With the release of the 2017 Man Booker Prize shortlist thoughts must turn not only to the books listed but to the prize itself. Amongst the myriad of book prizes from local to global, from first novels to specific genres, why does this one stand out? How was this prize was inaugurated?
British literary prizes have been around for centuries, functioning traditionally as a form of patronage bestowed upon the deserving by the aristocracy or the wealthy, or providing some financial support to an author whilst securing cultural capital for prize givers in the disinterested promotion of literature. The prize explosion that took place following the Second World War was of a different order to earlier patronage. Following the advent of cinema, then television, there was a need to compete for a share in a changing market. With new media came an increased attention to celebrity culture in Britain. Subsequently the book world took on the glamorous robes of other kinds of prize giving, with some literary award ceremonies being as glamorous as the Oscars, and authors also becoming celebrities in their own right. With its glittering award ceremony, held in the most prestigious venues in London, surrounded by media hoopla, the Man Booker Prize certainly falls into this category. Publishing is now big business, a global industry, the commercial value of book prizes, in addition to their cultural kudos which “adds value”, the latter now a major marketing consideration.
In the late 1960s, Tom Maschler, writer, and leading figure in the publishing industry, aspired to establish a British literary prize comparable to the prestigious French, Prix Goncourt. He successfully approached Booker–McConnell, a commercial company founded on colonial wealth amassed from the sugar and rum trade, to sponsor such a prize. First awarded in 1968, the prize was named after the company whose chairman was Jock Campbell; Campbell’s agreement to sponsor the prize, despite the view of some critics, was not simply a form of cultural money-laundering to assuage corporate guilt over past colonial malpractices. The company had diversified, in a small but profitable way, into purchasing copyrights from bestselling authors, starting with Campbell’s friend, Ian Fleming. The association with a literary prize not only gave the company cultural prestige but gave a platform to improve its own business. Head of Jonathan Cape publishing at that time, Maschler also stood to gain from a prize which would provide more visible company profile, increased sales, and direct access other authors and publishers. Evidence of the benefits of his involvement are clear given that this press had gone on to published the highest number of winning titles. Indeed, today, the close link between prize and imprint is still retained as their publishing director sits on the prize advisory committee. In 2002, the Man Group, an investment management firm, took over sponsorship, but so successful had the prize been, that the name, “Booker”, was kept and remains the title for which the prize is still most commonly called.

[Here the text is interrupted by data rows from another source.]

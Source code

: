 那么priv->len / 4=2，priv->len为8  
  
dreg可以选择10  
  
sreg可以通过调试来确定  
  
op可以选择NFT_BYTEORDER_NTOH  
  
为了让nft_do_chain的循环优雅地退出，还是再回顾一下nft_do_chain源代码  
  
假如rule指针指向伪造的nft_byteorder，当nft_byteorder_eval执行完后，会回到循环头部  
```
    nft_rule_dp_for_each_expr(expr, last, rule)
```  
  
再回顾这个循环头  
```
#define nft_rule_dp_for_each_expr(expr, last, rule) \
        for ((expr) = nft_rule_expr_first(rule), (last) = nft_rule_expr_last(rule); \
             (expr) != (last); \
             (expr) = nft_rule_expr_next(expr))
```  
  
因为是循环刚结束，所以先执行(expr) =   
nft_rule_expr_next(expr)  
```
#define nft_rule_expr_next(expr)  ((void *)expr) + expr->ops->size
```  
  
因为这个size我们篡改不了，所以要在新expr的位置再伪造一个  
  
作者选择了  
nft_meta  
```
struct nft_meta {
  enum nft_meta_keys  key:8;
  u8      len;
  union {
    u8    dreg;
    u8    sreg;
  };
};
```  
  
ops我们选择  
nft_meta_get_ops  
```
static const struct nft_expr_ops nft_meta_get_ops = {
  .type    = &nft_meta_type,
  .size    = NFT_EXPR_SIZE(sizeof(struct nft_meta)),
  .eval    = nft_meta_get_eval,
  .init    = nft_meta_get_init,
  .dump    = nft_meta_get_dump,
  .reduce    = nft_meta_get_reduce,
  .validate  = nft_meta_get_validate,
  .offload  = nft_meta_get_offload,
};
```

Some critics consider prizes, like the Booker, to be of great benefit as they can offer increased public exposure to works that might otherwise go relatively unnoticed; others think they are detrimental, diminishing the cultural value of books by treating them as commodities or by promoting books widely considered culturally or intellectually unworthy. Regardless, of the polarized views on the cultural benefits of prizes, there appears to be universal agreement that this prize holds considerable marketing power.
There is no doubt that, with such a vast array of books to choose from, readers are likely to gravitate towards shortlisted titles or award winners, having made the assumption that the prize process will have filtered the selection for them to provide both a good read and a perceived cultural sophistication. The Booker unabashedly hails itself, on its web site, as being the “leading literary award in the English-speaking world”. Being able to add a sticker saying a book has been longlisted for the Booker has an enormous impact on sales, having huge benefits for the publisher as well as the author. In 2016, Graeme Macrae Burnet’s second novel, His Bloody Project, reached the shortlist. His publisher, the small, Scottish, independent, Saraband, sold more of this book after it was shortlisted than their entire back catalogue. A strap line saying the author was a previous winner also seems sufficient to boost sales. The longevity of the impact of the prize can be seen in the marketing of Arundhati Roy latest novel which was promoted as “The first novel in 20 years, from the Booker prize-winning author. “ So, what is it that makes the Booker stand out from so many other prizes? The answer might lie in the controversy it courts.
There is generally also a great deal of press coverage surrounding the selection, and usually a furore over omissions. In addition, the Booker judges, who are drawn from the best publishing and academia can offer, invariably have their decisions disparaged. Due to the subjective nature of judging, the Booker is not the first literary prize to have courted this type of criticism; however, it seems to thrive on ridicule and controversy. There are well publicised tales of judges forcing their opinions on others, like Philip Larkin threatening to jump out a window if his choice did not win, or A.L. Kennedy reputedly branding the award “a pile of nonsense.” Such histrionics are, of course, the exception not the rule but they ensure good press coverage.
Prizes are regularly criticized for rewarding already successful authors, thus failing in their encouragement of new talent. Winners of the Booker’s substantial prize, currently the largest in Britain at £50,000, have often fuelled this with flippant comments by prize winners reported such as using the prize to pay for a swimming pool or buy handbags. Paradoxically, far from devaluing the prize, damning reviews of the prize and their participants that keep this prize in the public’s view thus adds to its marketing value.
Prior to the Booker, literary awards would have had about the same marketing effect as say a plumbing award today, that is, they seem important within the industry but have little or no impact on the consumer. The Booker changed that by capturing the public’s attention with its bickering judges, numerous scandals, and glamorous ceremonies. Despite the annual scandals, readers seem able to enjoy the reported debacles but to ignore their implications and head, in their thousands, to purchase the runners. Herein lies the paradox of this prize. Despite being an accolade authors aspire to achieve, the Man Booker seems to have strayed from its primary purpose of acknowledging literary excellence and has morphed into a marketing machine par excellence, one more indication that writing and the creative arts have turned into a nexus of vested interests.